APEC plays 'pivotal' role in promoting peace, development amid challenges
Multilateralism, exemplified by entities such as the Asia-Pacific Economic Cooperation, has significantly contributed to the advancement of regional and global economic growth in recent decades and should be firmly upheld by all, experts say.
The APEC Economic Leaders' Meeting in San Francisco in the United States will be held on Thursday and Friday. The regional economic forum was established in 1989 to leverage the growing interdependence of the Asia-Pacific.
Edward Tse, founder and chairman of Gao Feng Advisory Company, said that multilateral institutions are critical to regional and international development. Over the past few decades, the Asia-Pacific region has experienced significant economic growth, with APEC playing a pivotal role in promoting this development.
Tse said multilateral institutions have the potential to lower or eliminate trade and tariff barriers within the region, facilitating intra-regional trade. Additionally, regular communication among countries through these institutions contributes greatly to economic globalization.
Koh King Kee, president of the Center for New Inclusive Asia, a Malaysian think tank, said that APEC covers the world's most economically dynamic regions, with the participation of the two largest economies, the U.S. and China. Additionally, several other dynamic economies such as South Korea and Singapore are also part of the group.
For the current meeting, global attention is on relations between the world's two largest economies. Their bilateral relationship has only recently started showing signs of a thaw after years of tensions.
Koh emphasized the significance of the APEC meeting, saying that both China and the U.S. are major global economic and military powers. By maintaining communication through APEC to promote regional peace and development, strategic miscalculations can be avoided.
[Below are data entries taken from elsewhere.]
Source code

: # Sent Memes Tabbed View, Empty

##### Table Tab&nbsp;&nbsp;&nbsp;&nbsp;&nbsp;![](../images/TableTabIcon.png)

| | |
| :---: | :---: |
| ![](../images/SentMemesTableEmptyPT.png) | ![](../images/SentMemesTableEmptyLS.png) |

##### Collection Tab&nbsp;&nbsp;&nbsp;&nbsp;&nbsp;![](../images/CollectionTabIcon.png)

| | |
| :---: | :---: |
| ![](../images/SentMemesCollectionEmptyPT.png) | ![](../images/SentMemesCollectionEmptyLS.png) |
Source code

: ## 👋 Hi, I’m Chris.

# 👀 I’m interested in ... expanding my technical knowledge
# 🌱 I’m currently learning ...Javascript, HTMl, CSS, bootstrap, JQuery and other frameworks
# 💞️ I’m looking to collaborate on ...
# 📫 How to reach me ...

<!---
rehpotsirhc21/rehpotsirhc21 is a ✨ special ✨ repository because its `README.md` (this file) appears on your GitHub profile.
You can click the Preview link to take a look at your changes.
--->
Tse said that the process of globalization has been smooth for decades. However, in recent times, the authority and effectiveness of the multilateral trading system, led by the World Trade Organization, have faced challenges, and there is an increasing risk of fragmentation and division within the global economic and trade governance system.
"Due to geopolitical tensions, certain countries have politicized economic issues in recent years," he said. "However, I believe that most countries, especially developing countries, have recognized the benefits of cooperation among nations and global economic development."
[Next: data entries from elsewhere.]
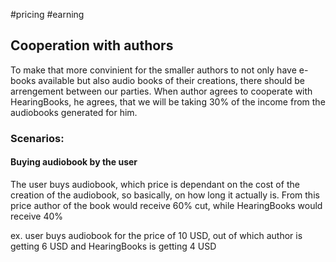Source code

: #pricing
#earning

## Cooperation with authors
To make that more convinient for the smaller authors to not only have e-books available but also audio books of their creations, there should be arrengement between our parties.
When author agrees to cooperate with HearingBooks, he agrees, that we will be taking 30% of the income from the audiobooks generated for him.


### Scenarios:

#### Buying audiobook by the user
The user buys audiobook, which price is dependant on the cost of the creation of the audiobook, so basically, on how long it actually is. From this price author of the book would receive 60% cut, while HearingBooks would receive 40% 

ex. user buys audiobook for the price of 10 USD, out of which author is getting 6 USD and HearingBooks is getting 4 USD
He further emphasized that many developing countries have already experienced the advantages of the Belt and Road Initiative, which operates under a multilateral mechanism, over the past decade.
In recent years, the world has developed in two directions: in one there is greater emphasis on geopolitical competition and politicizing of economic issues; in the other, the emphasis is on peaceful coexistence and mutual benefit, Tse said.
"In the past few decades, China has made great achievements in modernization, and the development direction represented by China emphasizes peaceful coexistence and win-win cooperation, which has been recognized by many developing countries," Tse said, adding that peaceful coexistence and economic development are the common pursuits of most countries in the world, which cannot be reversed by geopolitical factors.
Arancha Gonzalez, dean of the Paris School of International Affairs and former Spanish foreign minister, said in a recent conference at the Center for China and Globalization in Beijing that a multilateral system, such as the WTO, now faces challenges, as some countries feel that they have the right to disregard existing rules and rely solely on their own power to address problems.
Gonzalez also emphasized the need for inclusive global economic participation and collaborative efforts to address geopolitical challenges to the multilateral system.
Koh from the Center for New Inclusive Asia said that the world needs a cooperative approach that is open and inclusive like APEC, rather than one that is unilateral.
As countries are interconnected in a globalized world, selective adjustments in global supply chains may occur, but complete "decoupling" is unfeasible. Thus, despite the challenges in Sino-U.S. relations, it is unrealistic for the U.S. to "decouple" or "de-risk" from China, he said.
He also said that China's commitment to using multilateral platforms to enhance understanding and restore global cooperation has been welcomed by most of the world.